### [Extracted data]
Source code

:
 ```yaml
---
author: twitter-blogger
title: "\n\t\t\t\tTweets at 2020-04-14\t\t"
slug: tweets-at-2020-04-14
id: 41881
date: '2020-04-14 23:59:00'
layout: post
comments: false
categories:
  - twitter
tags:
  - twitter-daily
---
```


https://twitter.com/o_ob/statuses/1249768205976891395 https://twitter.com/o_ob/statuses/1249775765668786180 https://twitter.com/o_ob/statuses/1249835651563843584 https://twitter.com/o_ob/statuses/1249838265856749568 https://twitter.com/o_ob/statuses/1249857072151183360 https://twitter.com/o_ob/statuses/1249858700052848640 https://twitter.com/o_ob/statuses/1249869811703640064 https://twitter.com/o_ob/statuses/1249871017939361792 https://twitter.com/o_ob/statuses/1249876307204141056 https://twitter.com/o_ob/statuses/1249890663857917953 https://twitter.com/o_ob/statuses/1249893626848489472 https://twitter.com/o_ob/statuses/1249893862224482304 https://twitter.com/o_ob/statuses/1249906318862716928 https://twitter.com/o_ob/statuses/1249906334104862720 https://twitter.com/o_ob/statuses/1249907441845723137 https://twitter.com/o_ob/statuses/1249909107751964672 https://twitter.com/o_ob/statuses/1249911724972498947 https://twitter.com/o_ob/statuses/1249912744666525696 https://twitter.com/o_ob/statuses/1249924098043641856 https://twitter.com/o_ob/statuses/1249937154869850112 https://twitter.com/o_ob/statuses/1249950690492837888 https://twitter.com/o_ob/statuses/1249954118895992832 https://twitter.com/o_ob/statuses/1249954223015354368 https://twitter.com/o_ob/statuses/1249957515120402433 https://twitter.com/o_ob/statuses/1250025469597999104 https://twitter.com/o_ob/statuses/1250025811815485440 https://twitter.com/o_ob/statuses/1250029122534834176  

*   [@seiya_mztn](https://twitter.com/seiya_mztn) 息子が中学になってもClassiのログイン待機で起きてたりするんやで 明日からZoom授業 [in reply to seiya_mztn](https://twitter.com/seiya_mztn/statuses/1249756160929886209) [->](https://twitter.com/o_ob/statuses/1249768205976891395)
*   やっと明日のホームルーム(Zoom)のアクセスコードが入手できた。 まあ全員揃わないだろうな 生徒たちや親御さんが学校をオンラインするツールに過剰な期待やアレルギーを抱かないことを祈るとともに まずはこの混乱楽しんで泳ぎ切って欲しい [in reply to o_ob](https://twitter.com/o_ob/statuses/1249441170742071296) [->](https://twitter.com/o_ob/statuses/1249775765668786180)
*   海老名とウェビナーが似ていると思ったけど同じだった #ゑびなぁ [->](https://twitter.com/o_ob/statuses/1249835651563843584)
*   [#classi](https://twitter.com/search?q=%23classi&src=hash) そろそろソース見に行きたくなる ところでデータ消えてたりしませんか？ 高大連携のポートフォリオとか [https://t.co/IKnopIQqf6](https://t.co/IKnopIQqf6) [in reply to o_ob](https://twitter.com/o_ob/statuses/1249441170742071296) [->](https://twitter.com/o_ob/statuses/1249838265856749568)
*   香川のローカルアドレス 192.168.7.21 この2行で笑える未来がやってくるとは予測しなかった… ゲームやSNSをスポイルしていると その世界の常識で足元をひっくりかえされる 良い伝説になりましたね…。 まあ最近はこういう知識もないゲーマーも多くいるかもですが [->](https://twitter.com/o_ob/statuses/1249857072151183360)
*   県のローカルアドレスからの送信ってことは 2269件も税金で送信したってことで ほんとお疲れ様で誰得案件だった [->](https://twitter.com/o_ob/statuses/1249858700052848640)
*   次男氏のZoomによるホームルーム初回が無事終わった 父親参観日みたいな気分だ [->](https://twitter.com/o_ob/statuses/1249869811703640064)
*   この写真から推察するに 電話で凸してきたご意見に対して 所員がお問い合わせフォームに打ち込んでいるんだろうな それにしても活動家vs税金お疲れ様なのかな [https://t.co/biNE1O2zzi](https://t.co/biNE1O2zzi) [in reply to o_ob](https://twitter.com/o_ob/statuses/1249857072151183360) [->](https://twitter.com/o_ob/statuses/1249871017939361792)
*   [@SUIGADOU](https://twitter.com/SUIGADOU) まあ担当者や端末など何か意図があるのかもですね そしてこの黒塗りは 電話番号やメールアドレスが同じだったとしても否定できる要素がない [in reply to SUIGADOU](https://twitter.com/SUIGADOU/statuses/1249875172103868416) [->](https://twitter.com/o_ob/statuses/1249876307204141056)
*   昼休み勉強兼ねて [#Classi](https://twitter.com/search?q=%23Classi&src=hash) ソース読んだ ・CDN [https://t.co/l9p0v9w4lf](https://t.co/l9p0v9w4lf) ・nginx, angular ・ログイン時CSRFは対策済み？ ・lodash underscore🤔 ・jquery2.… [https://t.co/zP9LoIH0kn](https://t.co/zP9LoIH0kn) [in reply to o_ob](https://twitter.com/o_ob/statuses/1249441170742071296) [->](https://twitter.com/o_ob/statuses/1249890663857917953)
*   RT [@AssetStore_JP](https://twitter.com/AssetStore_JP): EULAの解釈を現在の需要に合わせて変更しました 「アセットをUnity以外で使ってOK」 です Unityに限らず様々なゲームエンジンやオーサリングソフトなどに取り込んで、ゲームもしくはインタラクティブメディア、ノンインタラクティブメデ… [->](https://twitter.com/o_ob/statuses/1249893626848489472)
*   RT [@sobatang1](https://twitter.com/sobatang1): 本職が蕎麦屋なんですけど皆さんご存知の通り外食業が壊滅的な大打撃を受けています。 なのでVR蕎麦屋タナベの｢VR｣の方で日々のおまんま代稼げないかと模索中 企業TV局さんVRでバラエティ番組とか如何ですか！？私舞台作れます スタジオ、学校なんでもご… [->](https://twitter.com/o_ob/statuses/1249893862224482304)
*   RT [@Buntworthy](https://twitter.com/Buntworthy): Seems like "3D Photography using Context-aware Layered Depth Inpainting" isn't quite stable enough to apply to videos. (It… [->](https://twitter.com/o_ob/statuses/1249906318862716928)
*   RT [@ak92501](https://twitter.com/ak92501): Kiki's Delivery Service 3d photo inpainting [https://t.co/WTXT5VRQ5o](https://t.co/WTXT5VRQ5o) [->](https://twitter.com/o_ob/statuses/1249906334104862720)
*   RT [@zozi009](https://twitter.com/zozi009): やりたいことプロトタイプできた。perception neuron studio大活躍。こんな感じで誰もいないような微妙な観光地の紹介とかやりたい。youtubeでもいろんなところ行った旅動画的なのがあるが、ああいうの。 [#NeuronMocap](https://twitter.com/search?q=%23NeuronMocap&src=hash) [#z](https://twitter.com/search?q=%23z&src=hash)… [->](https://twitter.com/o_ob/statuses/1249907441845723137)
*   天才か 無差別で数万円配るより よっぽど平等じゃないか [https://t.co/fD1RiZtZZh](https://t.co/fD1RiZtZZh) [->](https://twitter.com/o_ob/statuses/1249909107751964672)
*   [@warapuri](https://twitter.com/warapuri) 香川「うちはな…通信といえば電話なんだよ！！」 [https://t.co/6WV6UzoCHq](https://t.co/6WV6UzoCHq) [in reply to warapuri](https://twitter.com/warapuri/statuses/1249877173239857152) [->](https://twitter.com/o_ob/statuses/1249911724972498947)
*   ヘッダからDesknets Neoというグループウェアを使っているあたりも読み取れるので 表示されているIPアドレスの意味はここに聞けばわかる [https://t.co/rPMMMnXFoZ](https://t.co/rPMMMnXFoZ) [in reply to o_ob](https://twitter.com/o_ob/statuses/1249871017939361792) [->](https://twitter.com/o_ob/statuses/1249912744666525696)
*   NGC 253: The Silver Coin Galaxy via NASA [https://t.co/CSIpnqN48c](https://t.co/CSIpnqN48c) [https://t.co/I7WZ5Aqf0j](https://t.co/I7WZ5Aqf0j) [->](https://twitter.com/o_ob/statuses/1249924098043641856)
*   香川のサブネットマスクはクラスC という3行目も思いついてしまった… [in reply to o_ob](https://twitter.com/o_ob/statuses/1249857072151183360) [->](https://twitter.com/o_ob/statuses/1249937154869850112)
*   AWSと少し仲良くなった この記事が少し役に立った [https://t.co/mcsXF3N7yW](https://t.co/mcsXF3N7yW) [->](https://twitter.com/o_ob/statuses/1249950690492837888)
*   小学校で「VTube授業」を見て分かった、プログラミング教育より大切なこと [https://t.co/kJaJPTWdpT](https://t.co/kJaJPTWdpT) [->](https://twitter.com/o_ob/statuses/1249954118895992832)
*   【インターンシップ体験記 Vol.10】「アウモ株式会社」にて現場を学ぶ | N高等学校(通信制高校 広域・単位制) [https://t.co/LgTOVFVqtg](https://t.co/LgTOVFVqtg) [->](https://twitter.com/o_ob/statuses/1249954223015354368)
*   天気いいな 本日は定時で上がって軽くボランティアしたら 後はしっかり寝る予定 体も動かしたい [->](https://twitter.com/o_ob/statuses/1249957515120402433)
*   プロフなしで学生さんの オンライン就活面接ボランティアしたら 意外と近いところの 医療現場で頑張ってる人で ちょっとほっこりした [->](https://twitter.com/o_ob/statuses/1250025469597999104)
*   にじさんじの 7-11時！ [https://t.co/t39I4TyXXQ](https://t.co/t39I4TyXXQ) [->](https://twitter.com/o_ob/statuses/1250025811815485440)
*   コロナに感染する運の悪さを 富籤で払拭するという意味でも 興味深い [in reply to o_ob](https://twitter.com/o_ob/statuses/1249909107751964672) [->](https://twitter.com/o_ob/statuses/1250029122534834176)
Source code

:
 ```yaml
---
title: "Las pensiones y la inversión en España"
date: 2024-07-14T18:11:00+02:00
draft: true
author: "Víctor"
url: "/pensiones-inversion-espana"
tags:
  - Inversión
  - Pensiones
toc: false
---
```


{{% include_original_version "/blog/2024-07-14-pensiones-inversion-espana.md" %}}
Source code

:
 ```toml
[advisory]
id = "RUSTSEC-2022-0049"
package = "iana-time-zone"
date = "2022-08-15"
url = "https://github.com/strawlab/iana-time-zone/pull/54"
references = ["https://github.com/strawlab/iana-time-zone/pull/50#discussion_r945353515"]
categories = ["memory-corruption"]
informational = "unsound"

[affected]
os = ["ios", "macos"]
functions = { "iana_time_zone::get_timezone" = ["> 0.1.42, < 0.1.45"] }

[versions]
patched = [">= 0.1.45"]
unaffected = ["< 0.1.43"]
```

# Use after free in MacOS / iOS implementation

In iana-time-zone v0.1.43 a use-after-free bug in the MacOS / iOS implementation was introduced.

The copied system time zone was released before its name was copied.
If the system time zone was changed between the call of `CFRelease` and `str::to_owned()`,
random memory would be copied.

### [To do]
Track down every line in the entries that includes the string "memory", and copy it.

### [Solution to the exercise]
categories = ["memory-corruption"]
random memory would be copied.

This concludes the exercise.